▶ [LISTED RECORDS]
_____
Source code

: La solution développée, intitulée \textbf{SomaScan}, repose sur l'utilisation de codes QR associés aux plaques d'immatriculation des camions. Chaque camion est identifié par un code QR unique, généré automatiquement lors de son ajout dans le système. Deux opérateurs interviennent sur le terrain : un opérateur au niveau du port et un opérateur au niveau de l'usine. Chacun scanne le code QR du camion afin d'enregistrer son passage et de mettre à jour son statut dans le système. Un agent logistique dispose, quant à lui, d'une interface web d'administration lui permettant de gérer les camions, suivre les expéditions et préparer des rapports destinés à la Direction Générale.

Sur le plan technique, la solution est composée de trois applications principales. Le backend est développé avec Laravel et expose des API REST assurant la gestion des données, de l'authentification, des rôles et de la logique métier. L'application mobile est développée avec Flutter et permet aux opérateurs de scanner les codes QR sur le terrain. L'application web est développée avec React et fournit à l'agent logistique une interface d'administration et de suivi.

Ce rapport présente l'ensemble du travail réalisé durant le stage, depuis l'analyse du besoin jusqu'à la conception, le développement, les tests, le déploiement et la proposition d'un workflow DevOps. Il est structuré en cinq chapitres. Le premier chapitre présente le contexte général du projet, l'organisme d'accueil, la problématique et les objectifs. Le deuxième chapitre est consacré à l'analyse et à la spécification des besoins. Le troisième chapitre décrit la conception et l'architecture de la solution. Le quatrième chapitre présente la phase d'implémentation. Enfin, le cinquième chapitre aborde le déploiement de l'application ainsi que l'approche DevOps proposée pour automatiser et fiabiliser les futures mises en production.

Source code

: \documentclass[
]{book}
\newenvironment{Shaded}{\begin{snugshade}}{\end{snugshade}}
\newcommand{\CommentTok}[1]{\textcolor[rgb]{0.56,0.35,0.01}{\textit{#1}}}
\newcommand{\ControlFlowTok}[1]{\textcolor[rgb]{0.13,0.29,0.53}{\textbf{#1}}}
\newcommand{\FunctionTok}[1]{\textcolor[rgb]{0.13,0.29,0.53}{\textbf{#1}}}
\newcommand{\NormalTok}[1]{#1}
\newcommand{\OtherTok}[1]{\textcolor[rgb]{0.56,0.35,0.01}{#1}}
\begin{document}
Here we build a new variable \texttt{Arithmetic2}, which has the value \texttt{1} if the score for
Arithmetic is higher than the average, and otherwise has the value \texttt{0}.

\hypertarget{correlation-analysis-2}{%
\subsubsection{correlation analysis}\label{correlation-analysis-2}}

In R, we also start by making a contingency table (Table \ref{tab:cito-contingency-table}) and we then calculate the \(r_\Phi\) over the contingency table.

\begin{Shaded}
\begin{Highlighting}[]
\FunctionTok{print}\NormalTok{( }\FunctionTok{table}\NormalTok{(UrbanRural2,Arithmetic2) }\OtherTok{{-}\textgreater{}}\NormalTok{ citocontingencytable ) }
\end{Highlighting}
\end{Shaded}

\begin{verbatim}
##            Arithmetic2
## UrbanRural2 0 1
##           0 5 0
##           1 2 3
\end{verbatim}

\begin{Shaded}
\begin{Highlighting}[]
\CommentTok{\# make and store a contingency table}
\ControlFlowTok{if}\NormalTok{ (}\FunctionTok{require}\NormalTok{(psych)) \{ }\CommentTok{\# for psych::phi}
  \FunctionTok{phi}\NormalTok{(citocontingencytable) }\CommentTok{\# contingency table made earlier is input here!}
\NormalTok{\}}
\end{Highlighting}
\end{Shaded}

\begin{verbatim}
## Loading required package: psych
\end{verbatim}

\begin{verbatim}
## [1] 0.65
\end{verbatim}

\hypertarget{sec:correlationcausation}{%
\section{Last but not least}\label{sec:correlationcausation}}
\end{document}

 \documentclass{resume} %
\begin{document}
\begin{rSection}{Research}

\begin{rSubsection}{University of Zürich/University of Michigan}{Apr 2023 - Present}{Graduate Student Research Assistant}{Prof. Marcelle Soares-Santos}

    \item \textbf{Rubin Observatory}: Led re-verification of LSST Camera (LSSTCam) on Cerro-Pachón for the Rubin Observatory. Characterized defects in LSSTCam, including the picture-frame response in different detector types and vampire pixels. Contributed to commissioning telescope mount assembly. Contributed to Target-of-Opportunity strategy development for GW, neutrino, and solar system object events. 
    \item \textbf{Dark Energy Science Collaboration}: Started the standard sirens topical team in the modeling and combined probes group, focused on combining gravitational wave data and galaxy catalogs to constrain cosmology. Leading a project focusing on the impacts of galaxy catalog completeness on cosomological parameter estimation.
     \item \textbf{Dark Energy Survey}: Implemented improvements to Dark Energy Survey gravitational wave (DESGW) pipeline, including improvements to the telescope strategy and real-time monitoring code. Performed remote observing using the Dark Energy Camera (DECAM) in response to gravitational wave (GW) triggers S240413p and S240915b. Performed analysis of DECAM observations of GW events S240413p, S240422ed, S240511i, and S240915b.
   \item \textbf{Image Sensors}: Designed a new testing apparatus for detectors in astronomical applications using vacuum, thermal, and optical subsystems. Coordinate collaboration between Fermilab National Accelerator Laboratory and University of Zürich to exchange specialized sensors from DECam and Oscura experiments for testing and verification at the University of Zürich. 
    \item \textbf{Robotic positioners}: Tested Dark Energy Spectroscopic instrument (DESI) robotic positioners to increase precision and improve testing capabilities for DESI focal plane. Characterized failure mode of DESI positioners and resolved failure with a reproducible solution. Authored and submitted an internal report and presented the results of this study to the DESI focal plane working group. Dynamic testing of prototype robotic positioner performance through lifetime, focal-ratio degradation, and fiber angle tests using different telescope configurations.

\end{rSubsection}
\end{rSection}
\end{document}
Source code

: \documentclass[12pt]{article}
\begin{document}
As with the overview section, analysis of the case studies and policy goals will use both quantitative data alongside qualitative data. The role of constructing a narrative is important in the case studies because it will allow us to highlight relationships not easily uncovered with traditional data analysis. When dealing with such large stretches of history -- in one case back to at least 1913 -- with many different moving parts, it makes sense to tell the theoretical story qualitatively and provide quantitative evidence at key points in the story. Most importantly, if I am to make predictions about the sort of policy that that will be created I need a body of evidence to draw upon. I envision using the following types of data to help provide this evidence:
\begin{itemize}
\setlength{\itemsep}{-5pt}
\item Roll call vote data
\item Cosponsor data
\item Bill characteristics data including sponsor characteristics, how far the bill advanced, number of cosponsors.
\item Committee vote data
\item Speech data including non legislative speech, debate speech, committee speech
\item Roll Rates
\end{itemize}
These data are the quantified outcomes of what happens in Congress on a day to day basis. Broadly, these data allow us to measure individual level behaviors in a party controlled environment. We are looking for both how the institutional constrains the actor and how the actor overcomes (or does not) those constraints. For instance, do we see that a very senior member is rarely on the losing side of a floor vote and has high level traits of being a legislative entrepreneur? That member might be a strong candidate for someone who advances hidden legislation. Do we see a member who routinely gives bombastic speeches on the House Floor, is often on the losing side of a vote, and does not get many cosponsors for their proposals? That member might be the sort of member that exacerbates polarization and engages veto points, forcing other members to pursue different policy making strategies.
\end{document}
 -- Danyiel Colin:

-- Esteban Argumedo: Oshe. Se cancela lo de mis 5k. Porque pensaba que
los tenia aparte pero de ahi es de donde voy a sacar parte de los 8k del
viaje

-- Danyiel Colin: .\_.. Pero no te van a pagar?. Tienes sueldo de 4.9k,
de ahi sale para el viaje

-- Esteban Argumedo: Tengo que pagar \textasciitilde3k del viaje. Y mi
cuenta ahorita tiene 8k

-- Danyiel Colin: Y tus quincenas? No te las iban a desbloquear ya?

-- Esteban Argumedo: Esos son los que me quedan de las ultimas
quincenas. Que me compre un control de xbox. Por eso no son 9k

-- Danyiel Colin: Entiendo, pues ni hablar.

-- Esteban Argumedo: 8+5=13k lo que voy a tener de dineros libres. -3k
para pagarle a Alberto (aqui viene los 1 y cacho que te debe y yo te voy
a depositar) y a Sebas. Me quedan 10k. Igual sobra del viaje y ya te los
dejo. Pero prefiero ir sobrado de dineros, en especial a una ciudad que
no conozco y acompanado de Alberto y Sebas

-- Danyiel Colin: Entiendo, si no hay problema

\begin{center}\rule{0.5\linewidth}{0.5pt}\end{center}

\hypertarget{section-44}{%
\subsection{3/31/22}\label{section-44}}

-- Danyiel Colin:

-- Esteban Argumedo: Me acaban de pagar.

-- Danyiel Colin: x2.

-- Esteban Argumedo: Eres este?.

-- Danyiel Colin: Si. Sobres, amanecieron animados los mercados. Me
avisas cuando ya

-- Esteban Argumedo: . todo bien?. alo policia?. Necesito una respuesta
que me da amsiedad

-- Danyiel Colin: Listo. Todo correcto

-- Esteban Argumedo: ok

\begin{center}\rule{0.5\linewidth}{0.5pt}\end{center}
_____
▶ [TO DO] Each line that contains the string "psych" counts once; report how many such lines the entries have, giving only the number.

▶ [OUTPUT FOR THIS TASK] 2